Low crude oil prices have ‘partially eclipsed’ the cost benefits of adopting LNG as a marine fuel, however, as it is unknown for how long will they linger shipowners need to decide on their next step, Mark Bell, general manager of the Society for Gas as a Marine Fuel (SGMF) said while speaking at London International Shipping Week.
“The shipowner has to make a decision about what he is going to do next: it is no mean feat,” Bell said during the Bernhard Schulte Shipmanagement forum, ‘LNG as a Marine Fuel: Addressing the Challenges’.
“For the ship owner, it is price, price, price. But what about afterwards – for example, the long-term maintenance, etc.,” Bell explained.
Since there is uncertainty on how long these prices are to remain low, Bill is of the opinion that shipowners need to think long-term and seize the benefits offered by LNG in that respect.
“The results are very good, so much so that manufacturers are saying you can have longer periods between overhauls,” he went on to say.
Being a relevantly young sector, the LNG industry faces several challenges at the moment with respect to rules and regulations, safety and public perception, ship types, technology, performance and the environment.

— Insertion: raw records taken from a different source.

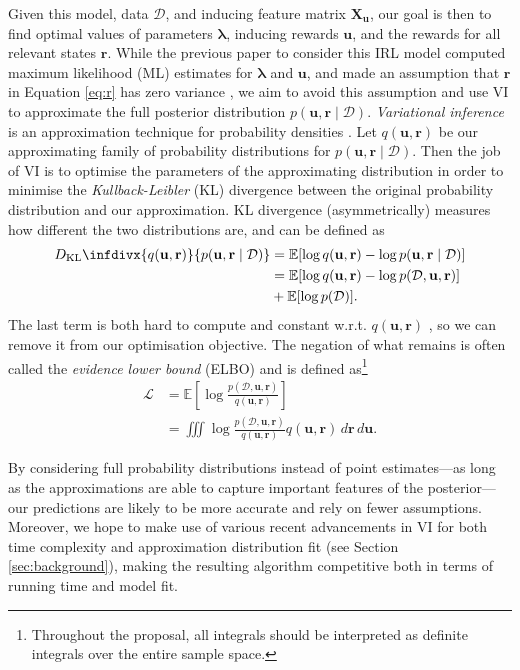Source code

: \documentclass{mpaper}
\newcommand{\DKL}{D_{\mathrm{KL}}\infdivx}
\newcommand{\dx}{\,d\mathbf{r}\,d\mathbf{u}}
\newcommand{\pfull}{p(\mathcal{D}, \mathbf{u}, \mathbf{r})}
\newcommand{\approximation}{q(\mathbf{u}, \mathbf{r})}
\newcommand{\posterior}{p(\mathbf{u}, \mathbf{r} \mid \mathcal{D})}
\begin{document}
Given this model, data $\mathcal{D}$, and inducing feature matrix
$\mathbf{X_u}$, our goal is then to find optimal values of parameters
$\bm\lambda$, inducing rewards $\mathbf{u}$, and the rewards for all relevant
states $\mathbf{r}$. While the previous paper to consider this IRL model
computed maximum likelihood (ML) estimates for $\bm\lambda$ and $\mathbf{u}$,
and made an assumption that $\mathbf{r}$ in Equation \ref{eq:r} has zero variance
\cite{DBLP:conf/nips/LevinePK11}, we aim to avoid this assumption and use
VI to approximate the full posterior distribution $\posterior$.
\emph{Variational inference} is an approximation technique for probability
densities \cite{blei2017variational}. Let $\approximation$ be our approximating
family of probability distributions for $\posterior$. Then the job of VI is to
optimise the parameters of the approximating distribution in order to minimise
the \emph{Kullback-Leibler} (KL) divergence between the original probability
distribution and our approximation.  KL divergence (asymmetrically) measures how
different the two distributions are, and can be defined as
\cite{blei2017variational}
\begin{align*}
  \DKL{\approximation}{\posterior} &= \mathbb{E}[\log\approximation - \log\posterior ] \\
                                   &= \mathbb{E}[\log\approximation - \log\pfull] \\
                                   &+ \mathbb{E}[\log p(\mathcal{D})].
\end{align*}
The last term is both hard to compute and constant w.r.t. $\approximation$
\cite{blei2017variational}, so we can remove it from our optimisation objective.
The negation of what remains is often called the \emph{evidence lower bound}
(ELBO) and is defined as\footnote{Throughout the proposal, all integrals should
  be interpreted as definite integrals over the entire sample space.}
\cite{DBLP:books/lib/Bishop07,blei2017variational}
\begin{equation} \label{eq:elbo}
  \begin{split}
    \mathcal{L} &= \mathbb{E}\left[ \log \frac{\pfull}{\approximation} \right] \\
    &= \iiint \log \frac{\pfull}{\approximation} \approximation\dx.
  \end{split}
\end{equation}

By considering full probability distributions instead of point estimates---as
long as the approximations are able to capture important features of the
posterior---our predictions are likely to be more accurate and rely on fewer
assumptions. Moreover, we hope to make use of various recent advancements in VI
for both time complexity and approximation distribution fit (see Section
\ref{sec:background}), making the resulting algorithm competitive both in terms of
running time and model fit.
\end{document}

This means that the performance benefits of using LNG are yet to be fully realised, but this cannot take place without greater adoption across the board.
“The safety track record of the industry is second to none – and it needs to be maintained as second to none. Like it or lump it, if there is one incident involving this commodity as a fuel, it would hit the headlines straight away.”
In terms of public perception, there is a job to be done to maintain safety record and get the message across, he said.
“At the end of the day, it is a gut feeling, I am going to go for it. And those who have put their hands in their pockets find themselves in a position to outgun the opposition.
“A lot of projects in Scandinavia have been done with significant funding from organisations to kick start them. But now we are seeing larger organisations putting their hands in their own pockets.
“The public at large and the world at large are asking maritime to clean up its act. Owners are saying – how about low-sulphur fuels, where can I get them from 2020? But if there is a hint that the low-sulphur limit might be postponed by the IMO, the EU will come back and say there will be an eco-zone for Europe. That will change the face of maritime history,” he said.
According to Bell, the members of SGMF now have 50-60 LNG-fuelled ships in service, with as many again on order or under construction.